A federal judge, appointed by former President Trump, denied a request by the Department of Homeland Security (DHS) to throw out a lawsuit against President Joe Biden’s administration for its Catch and Release policy that has allowed hundreds of thousands of border crossers and illegal aliens into the United States since January 2021.
In February, Florida Attorney General Ashley Moody filed suit against Biden’s DHS arguing that the agency was overstepping its authority by mass releasing border crossers and illegal aliens into the U.S. interior, thus putting an undue burden on states to foot the bill for a growing illegal alien population.
From February 2021 to March 2022, the Biden administration has released about 836,000 border crossers and illegal aliens into the U.S. interior — a foreign population that outpaces the populations of Alaska, North Dakota, Vermont, the District of Columbia, and Wyoming.
Biden’s DHS had requested that Florida’s lawsuit be thrown out.
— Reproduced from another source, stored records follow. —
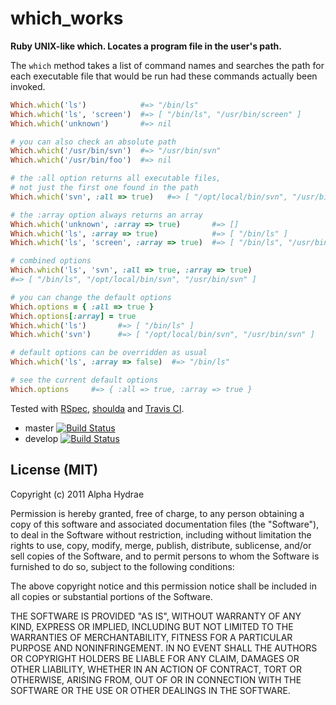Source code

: # which\_works

**Ruby UNIX-like which. Locates a program file in the user's path.**

The `which` method takes a list of command names and searches the path
for each executable file that would be run had these commands actually
been invoked.

```ruby
Which.which('ls')            #=> "/bin/ls"
Which.which('ls', 'screen')  #=> [ "/bin/ls", "/usr/bin/screen" ]
Which.which('unknown')       #=> nil

# you can also check an absolute path
Which.which('/usr/bin/svn')  #=> "/usr/bin/svn"
Which.which('/usr/bin/foo')  #=> nil

# the :all option returns all executable files,
# not just the first one found in the path
Which.which('svn', :all => true)   #=> [ "/opt/local/bin/svn", "/usr/bin/svn" ]

# the :array option always returns an array
Which.which('unknown', :array => true)       #=> []
Which.which('ls', :array => true)            #=> [ "/bin/ls" ]
Which.which('ls', 'screen', :array => true)  #=> [ "/bin/ls", "/usr/bin/screen" ]

# combined options
Which.which('ls', 'svn', :all => true, :array => true)
#=> [ "/bin/ls", "/opt/local/bin/svn", "/usr/bin/svn" ]

# you can change the default options
Which.options = { :all => true }
Which.options[:array] = true
Which.which('ls')       #=> [ "/bin/ls" ]
Which.which('svn')      #=> [ "/opt/local/bin/svn", "/usr/bin/svn" ]

# default options can be overridden as usual
Which.which('ls', :array => false)  #=> "/bin/ls"

# see the current default options
Which.options     #=> { :all => true, :array => true }
```

Tested with <a href="https://www.relishapp.com/rspec">RSpec</a>, <a href="https://github.com/thoughtbot/shoulda">shoulda</a> and <a href="http://travis-ci.org/#!/AlphaHydrae/which_works">Travis CI</a>.

* master [![Build Status](https://secure.travis-ci.org/AlphaHydrae/which_works.png?branch=master)](http://travis-ci.org/AlphaHydrae/which\_works)
* develop [![Build Status](https://secure.travis-ci.org/AlphaHydrae/which_works.png?branch=develop)](http://travis-ci.org/AlphaHydrae/which\_works)

## License (MIT)

Copyright (c) 2011 Alpha Hydrae

Permission is hereby granted, free of charge, to any person obtaining a copy of this software and associated documentation files (the "Software"), to deal in the Software without restriction, including without limitation the rights to use, copy, modify, merge, publish, distribute, sublicense, and/or sell copies of the Software, and to permit persons to whom the Software is furnished to do so, subject to the following conditions:

The above copyright notice and this permission notice shall be included in all copies or substantial portions of the Software.

THE SOFTWARE IS PROVIDED "AS IS", WITHOUT WARRANTY OF ANY KIND, EXPRESS OR IMPLIED, INCLUDING BUT NOT LIMITED TO THE WARRANTIES OF MERCHANTABILITY, FITNESS FOR A PARTICULAR PURPOSE AND NONINFRINGEMENT. IN NO EVENT SHALL THE AUTHORS OR COPYRIGHT HOLDERS BE LIABLE FOR ANY CLAIM, DAMAGES OR OTHER LIABILITY, WHETHER IN AN ACTION OF CONTRACT, TORT OR OTHERWISE, ARISING FROM, OUT OF OR IN CONNECTION WITH THE SOFTWARE OR THE USE OR OTHER DEALINGS IN THE SOFTWARE.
This week, Judge T. Kent Wetherell II denied the agency’s request and seemingly rebuked their arguments.
For instance, Wetherell writes that DHS, by law, must detain border crossers and illegal aliens as they await their immigration and asylum hearings as opposed to the Biden administration’s policy of quick release into the U.S. interior.
Wetherell writes:
Here, the primary statutory provisions at issue are §§1225(b)(1)(B)(iii)(IV) and (b)(2)(A) and §1182(d)(5)(A). Defendants argues that §1225 affords it broad enforcement discretion to establish policies and priorities, including the option to decline to institute removal proceedings at all. Florida responds that the cited provisions of §1225 expressly require aliens to be detained until removal proceedings have concluded, and that §1182(d)(5)(A) does not authorize Defendants to circumvent the mandatory detention requirement as it is allegedly doing through the challenged policies. The Court agrees with Florida. [Emphasis added]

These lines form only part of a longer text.